Akademik Veri Yönetim Sistemi
Pediatric Cardiology, 2026 (SCI-Expanded, Scopus)
Accessory mitral valve tissue is a congenital cardiac anomaly that can lead to left ventricular outflow tract obstruction. Although it is predominantly diagnosed in pediatric populations, true incidence remains unknown but is considered rare, and clinical recognition can be challenging. With the widespread use of echocardiography, this anomaly is being diagnosed more frequently. This retrospective study was conducted on patients diagnosed with accessory mitral valve tissue between April 2010 and August 2025. Accessory mitral valve tissue was identified in 47 patients (17 females, 30 males) with a mean age at diagnosis of 121 ± 53.2 months. The most common indication for echocardiographic evaluation was murmur (n = 15). Additional congenital heart defects were observed in 18 patients (38%). The most frequent associated anomaly was bicuspid aortic valve (n = 6, 13%). Left ventricular outflow tract obstruction was noted in 6 patients with accessory mitral valve tissue.

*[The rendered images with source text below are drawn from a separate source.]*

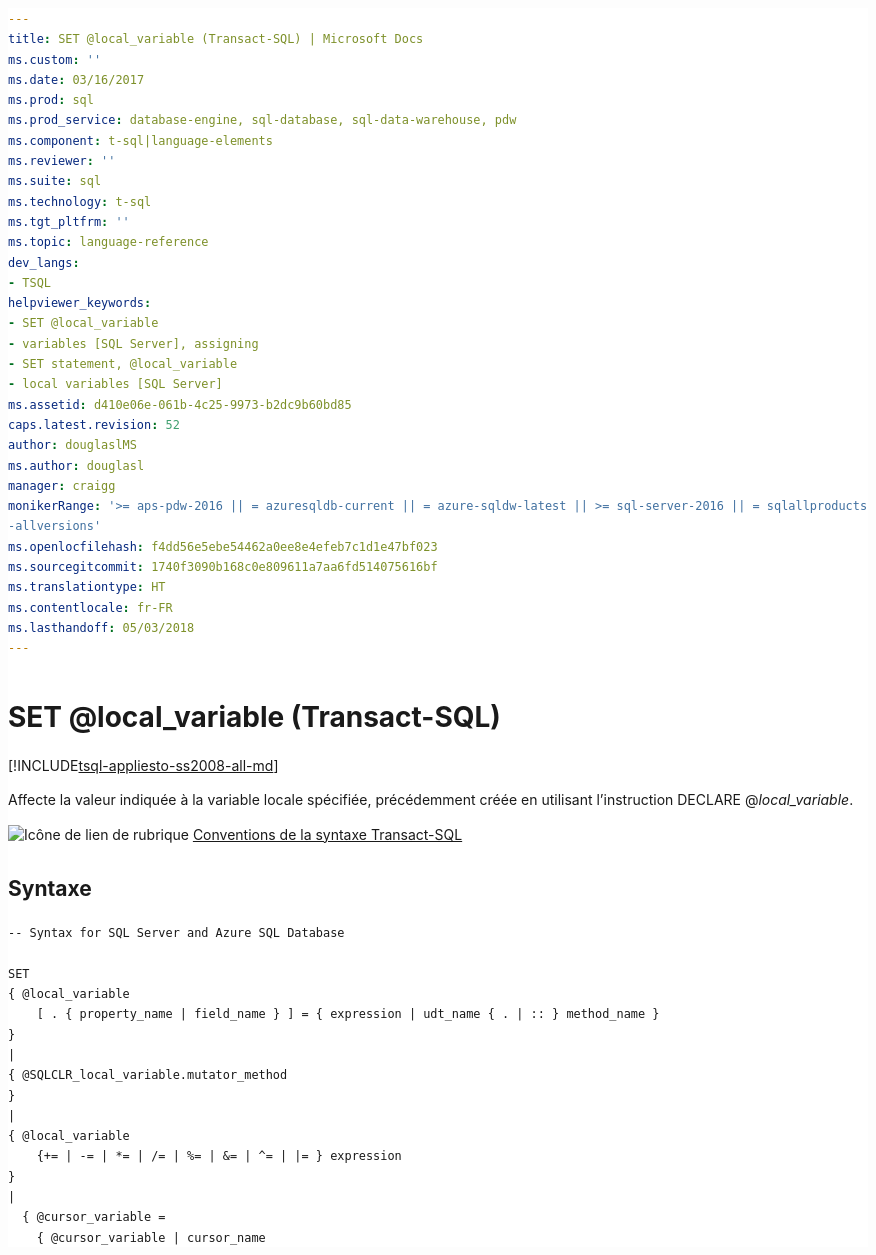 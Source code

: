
 ```yaml
---
title: SET @local_variable (Transact-SQL) | Microsoft Docs
ms.custom: ''
ms.date: 03/16/2017
ms.prod: sql
ms.prod_service: database-engine, sql-database, sql-data-warehouse, pdw
ms.component: t-sql|language-elements
ms.reviewer: ''
ms.suite: sql
ms.technology: t-sql
ms.tgt_pltfrm: ''
ms.topic: language-reference
dev_langs:
- TSQL
helpviewer_keywords:
- SET @local_variable
- variables [SQL Server], assigning
- SET statement, @local_variable
- local variables [SQL Server]
ms.assetid: d410e06e-061b-4c25-9973-b2dc9b60bd85
caps.latest.revision: 52
author: douglaslMS
ms.author: douglasl
manager: craigg
monikerRange: '>= aps-pdw-2016 || = azuresqldb-current || = azure-sqldw-latest || >= sql-server-2016 || = sqlallproducts-allversions'
ms.openlocfilehash: f4dd56e5ebe54462a0ee8e4efeb7c1d1e47bf023
ms.sourcegitcommit: 1740f3090b168c0e809611a7aa6fd514075616bf
ms.translationtype: HT
ms.contentlocale: fr-FR
ms.lasthandoff: 05/03/2018
---
```

# <a name="set-localvariable-transact-sql"></a>SET @local_variable (Transact-SQL)
[!INCLUDE[tsql-appliesto-ss2008-all-md](../../includes/tsql-appliesto-ss2008-all-md.md)]

  Affecte la valeur indiquée à la variable locale spécifiée, précédemment créée en utilisant l’instruction DECLARE @*local_variable*.  
  
 ![Icône de lien de rubrique](../../database-engine/configure-windows/media/topic-link.gif "Icône lien de rubrique") [Conventions de la syntaxe Transact-SQL](../../t-sql/language-elements/transact-sql-syntax-conventions-transact-sql.md)  
  
## <a name="syntax"></a>Syntaxe  
  
```  
-- Syntax for SQL Server and Azure SQL Database  
  
SET   
{ @local_variable  
    [ . { property_name | field_name } ] = { expression | udt_name { . | :: } method_name }  
}  
|  
{ @SQLCLR_local_variable.mutator_method  
}  
|  
{ @local_variable  
    {+= | -= | *= | /= | %= | &= | ^= | |= } expression  
}  
|   
  { @cursor_variable =   
    { @cursor_variable | cursor_name   
```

Two patients underwent surgical resection of accessory mitral valve tissue; one due to subaortic obstruction and the other due to mitral valve stenosis. Concomitant congenital heart diseases mainly from left-sided heart structures are frequently seen. Left ventricular outflow tract obstruction and aortic regurgitation owing to accessory mitral valve tissue may gradually increase during follow-up. Cardiac surgery may be necessary in patients with left ventricular outflow tract obstruction or aortic regurgitation. Echocardiography is the cornerstone for the initial diagnosis, serial follow-up, and management guidance of patients with this condition.